> **Instructions to follow**: Please print exactly the lines running from the one that contains "### Routing" to the end of the data, with both lines included.

[Opening Stored data section]

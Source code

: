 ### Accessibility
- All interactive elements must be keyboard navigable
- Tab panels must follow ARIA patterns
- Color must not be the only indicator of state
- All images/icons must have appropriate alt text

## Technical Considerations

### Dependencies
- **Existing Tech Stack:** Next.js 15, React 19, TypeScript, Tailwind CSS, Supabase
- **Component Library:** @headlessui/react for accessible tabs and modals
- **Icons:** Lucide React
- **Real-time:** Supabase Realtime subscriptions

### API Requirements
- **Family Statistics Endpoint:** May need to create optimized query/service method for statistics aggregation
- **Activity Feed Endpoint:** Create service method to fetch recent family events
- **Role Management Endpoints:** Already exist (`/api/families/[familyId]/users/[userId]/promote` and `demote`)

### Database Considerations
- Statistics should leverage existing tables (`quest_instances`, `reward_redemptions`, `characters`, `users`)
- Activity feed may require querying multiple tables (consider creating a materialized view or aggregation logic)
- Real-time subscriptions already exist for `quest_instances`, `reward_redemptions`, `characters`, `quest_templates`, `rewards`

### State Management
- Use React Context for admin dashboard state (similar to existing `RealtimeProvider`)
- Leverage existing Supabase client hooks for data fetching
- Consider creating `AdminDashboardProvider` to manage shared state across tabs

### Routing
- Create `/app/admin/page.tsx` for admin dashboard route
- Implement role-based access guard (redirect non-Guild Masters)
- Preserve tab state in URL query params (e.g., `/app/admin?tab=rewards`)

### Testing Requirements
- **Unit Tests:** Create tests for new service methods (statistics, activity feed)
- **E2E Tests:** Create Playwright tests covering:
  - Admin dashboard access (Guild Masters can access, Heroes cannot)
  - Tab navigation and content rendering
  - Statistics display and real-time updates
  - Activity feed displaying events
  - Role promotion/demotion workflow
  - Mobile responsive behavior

[Closing Stored data section]

> **Answer section**:
### Routing
- Create `/app/admin/page.tsx` for admin dashboard route
- Implement role-based access guard (redirect non-Guild Masters)
- Preserve tab state in URL query params (e.g., `/app/admin?tab=rewards`)

### Testing Requirements
- **Unit Tests:** Create tests for new service methods (statistics, activity feed)
- **E2E Tests:** Create Playwright tests covering:
  - Admin dashboard access (Guild Masters can access, Heroes cannot)
  - Tab navigation and content rendering
  - Statistics display and real-time updates
  - Activity feed displaying events
  - Role promotion/demotion workflow
  - Mobile responsive behavior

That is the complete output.